- DVD cover
- Directed by: Claudio Fäh
- Screenplay by: Joel Soisson
- Story by: Gary Scott Thompson
- Based on: Hollow Man by Gary Scott Thompson Andrew W. Marlowe
- Produced by: David Lancaster
- Starring: Peter Facinelli Laura Regan Christian Slater
- Cinematography: Peter Wunstorf
- Edited by: Nathan Easterling
- Music by: Marcus Trumpp
- Production companies: Destination Films Red Wagon Entertainment
- Distributed by: Sony Pictures Home Entertainment
- Release date: May 23, 2006;
- Running time: 91 minutes
- Country: United States
- Language: English

= Hollow Man 2 =

2006 film by Claudio Fäh

Hollow Man 2 is a 2006 American science fiction thriller film directed by Claudio Fäh, featuring Peter Facinelli, Laura Regan, and Christian Slater in leading roles. Serving as a stand-alone sequel to the 2000 film Hollow Man, the story explores the repercussions of invisibility through the character of Michael Griffin (Slater), a soldier who becomes permanently invisible due to a government experiment gone awry. The film was released direct-to-video on May 23, 2006. Like its predecessor, the film received negative reviews from critics.

==Plot==
At a cocktail party hosted by a Washington think tank, scientist Devin Villiers is violently abducted by an unseen force into a bathroom. Under duress, Devin discloses the existence of Maggie Dalton, a fellow scientist who possesses crucial knowledge referred to as the "formula" sought by the invisible assailant. The assailant spares Devin's life with a warning not to divulge the incident, but soon after, Devin attempts to alert others and is fatally attacked.

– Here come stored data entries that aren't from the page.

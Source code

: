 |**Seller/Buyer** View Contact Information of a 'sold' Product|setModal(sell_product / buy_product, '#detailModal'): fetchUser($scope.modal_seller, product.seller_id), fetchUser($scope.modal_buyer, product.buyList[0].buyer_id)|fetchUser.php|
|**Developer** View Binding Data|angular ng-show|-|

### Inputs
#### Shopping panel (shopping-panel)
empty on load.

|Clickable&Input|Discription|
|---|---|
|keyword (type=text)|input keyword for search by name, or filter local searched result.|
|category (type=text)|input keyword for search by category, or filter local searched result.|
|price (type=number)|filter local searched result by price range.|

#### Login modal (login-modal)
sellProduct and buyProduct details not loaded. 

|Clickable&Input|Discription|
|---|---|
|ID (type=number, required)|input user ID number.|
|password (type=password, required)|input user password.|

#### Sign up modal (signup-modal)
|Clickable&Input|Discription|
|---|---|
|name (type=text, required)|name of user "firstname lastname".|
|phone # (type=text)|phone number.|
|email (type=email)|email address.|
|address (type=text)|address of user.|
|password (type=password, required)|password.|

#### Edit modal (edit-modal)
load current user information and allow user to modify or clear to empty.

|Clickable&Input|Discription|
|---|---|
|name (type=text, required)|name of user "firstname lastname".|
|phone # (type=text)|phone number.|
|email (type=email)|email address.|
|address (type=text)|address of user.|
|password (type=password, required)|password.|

In response to the escalating threat against Maggie Dalton, Dr. William Reisner, owner of the laboratory involved in the invisibility experiment, asks for detectives Frank Turner and Lisa Martinez to be assigned for her protection. Despite their efforts, the invisible assailant manages to infiltrate Maggie's residence, resulting in Lisa's tragic death. Although military forces are deployed to apprehend the invisible man, their efforts prove futile.

Maggie is subsequently placed under protective custody, but Turner aids in her escape upon discovering plans to transfer her into military custody. Maggie reveals that years earlier, scientists had developed a serum for achieving invisibility, which had severe and ultimately fatal side effects. Following the project's covert resurrection by the military, Michael Griffin volunteered as a test subject. However, the antidote intended to counteract the serum's effects failed, leading to Griffin's presumed demise. Later Maggie becomes aware that the buffer was never actually administered.

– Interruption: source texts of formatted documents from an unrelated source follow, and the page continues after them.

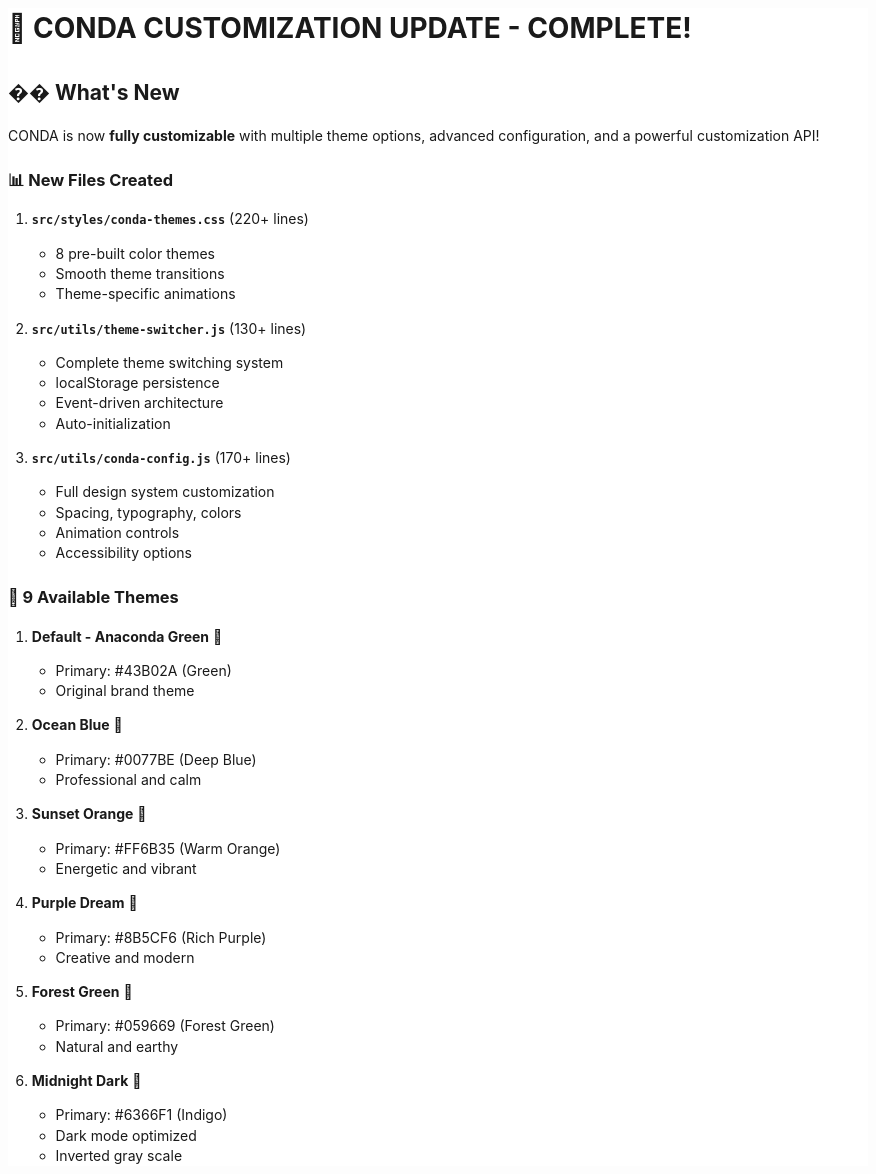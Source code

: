 # 🎨 CONDA CUSTOMIZATION UPDATE - COMPLETE!

## �� What's New

CONDA is now **fully customizable** with multiple theme options, advanced configuration, and a powerful customization API!

### 📊 New Files Created

1. **`src/styles/conda-themes.css`** (220+ lines)
   - 8 pre-built color themes
   - Smooth theme transitions
   - Theme-specific animations

2. **`src/utils/theme-switcher.js`** (130+ lines)
   - Complete theme switching system
   - localStorage persistence
   - Event-driven architecture
   - Auto-initialization

3. **`src/utils/conda-config.js`** (170+ lines)
   - Full design system customization
   - Spacing, typography, colors
   - Animation controls
   - Accessibility options

### 🎨 9 Available Themes

1. **Default - Anaconda Green** 🐍
   - Primary: #43B02A (Green)
   - Original brand theme

2. **Ocean Blue** 🌊
   - Primary: #0077BE (Deep Blue)
   - Professional and calm

3. **Sunset Orange** 🌅
   - Primary: #FF6B35 (Warm Orange)
   - Energetic and vibrant

4. **Purple Dream** 💜
   - Primary: #8B5CF6 (Rich Purple)
   - Creative and modern

5. **Forest Green** 🌳
   - Primary: #059669 (Forest Green)
   - Natural and earthy

6. **Midnight Dark** 🌙
   - Primary: #6366F1 (Indigo)
   - Dark mode optimized
   - Inverted gray scale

Turner and Maggie seek refuge with Laurents, a former soldier involved in the program, who discloses that Griffin has been exploited by military authorities to carry out political assassinations. Griffin tracks down Ludlow and attacks him, and Ludlow sacrifices himself to save Turner and Maggie.

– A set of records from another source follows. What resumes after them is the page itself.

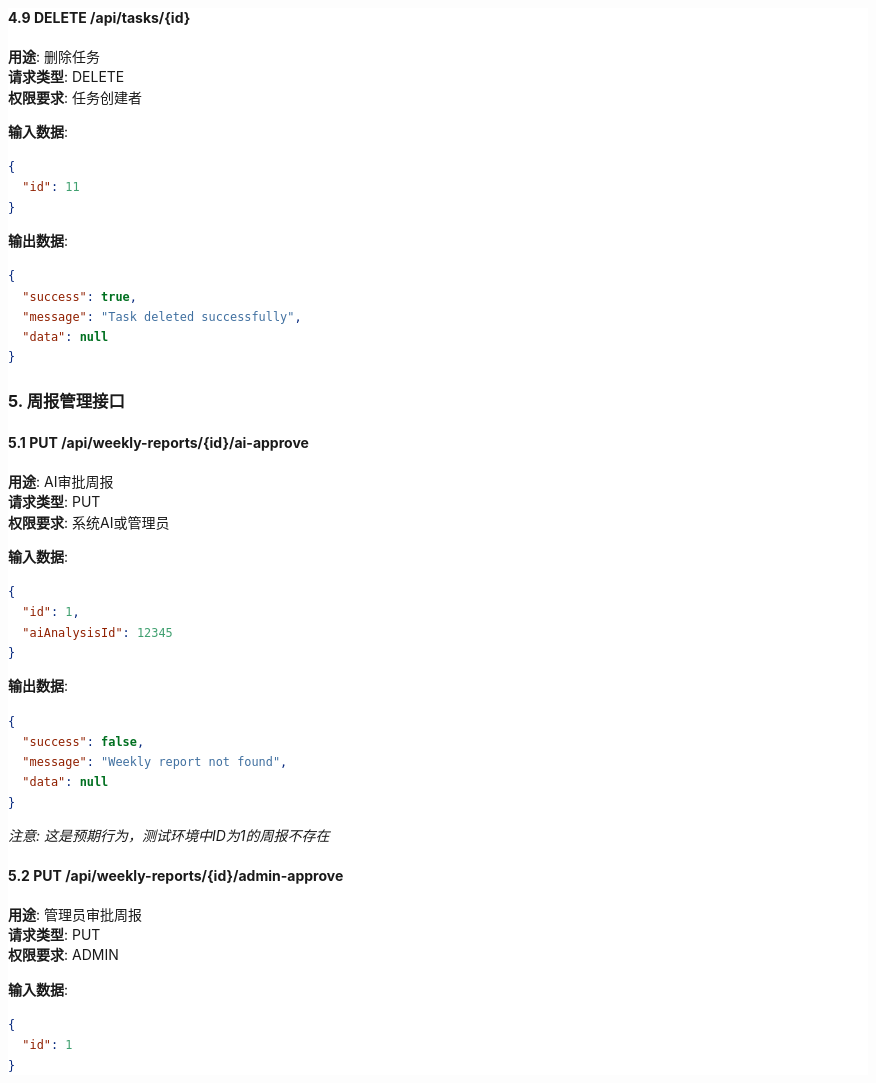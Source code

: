#### 4.9 DELETE /api/tasks/{id}
**用途**: 删除任务  
**请求类型**: DELETE  
**权限要求**: 任务创建者

**输入数据**:
```json
{
  "id": 11
}
```

**输出数据**:
```json
{
  "success": true,
  "message": "Task deleted successfully",
  "data": null
}
```

### 5. 周报管理接口

#### 5.1 PUT /api/weekly-reports/{id}/ai-approve
**用途**: AI审批周报  
**请求类型**: PUT  
**权限要求**: 系统AI或管理员

**输入数据**:
```json
{
  "id": 1,
  "aiAnalysisId": 12345
}
```

**输出数据**:
```json
{
  "success": false,
  "message": "Weekly report not found",
  "data": null
}
```
*注意: 这是预期行为，测试环境中ID为1的周报不存在*

#### 5.2 PUT /api/weekly-reports/{id}/admin-approve
**用途**: 管理员审批周报  
**请求类型**: PUT  
**权限要求**: ADMIN

**输入数据**:
```json
{
  "id": 1
}
```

Griffin abducts Maggie's sister, and contacts Maggie to recreate the antidote in exchange for her sister's life. He decides to meet on a train station, prompting a confrontation with Turner, who employs invisibility to engage Griffin in combat. Meanwhile Griffin drags Maggie to a lab for the buffer (antidote), where he asks her to inject half the buffer in herself, to be sure its safe for him. Turner follows them and a fight between both ensues. Griffin starts to become visible and badly scarred, revealing Maggie had put rat poison instead of the antidote. Turner takes Maggie to the hospital and vanishes. With Griffin defeated, Maggie and Turner emerge victorious, but emotionally scarred from their harrowing ordeal.

==Release==
Hollow Man 2 was released direct-to-video on May 23, 2006. The DVD included special features such as the "Inside Hollow Man 2" featurette, which provided insights into the visual effects and production process of the movie. The release aimed to offer viewers a deeper exploration of the film's continuation from the original Hollow Man and to showcase advancements in visual effects technology.

==Reception==
Hollow Man 2 received a negative response from critics. Despite its direct-to-video release, the film attracted attention for its visual effects advancements and thematic continuity with its predecessor.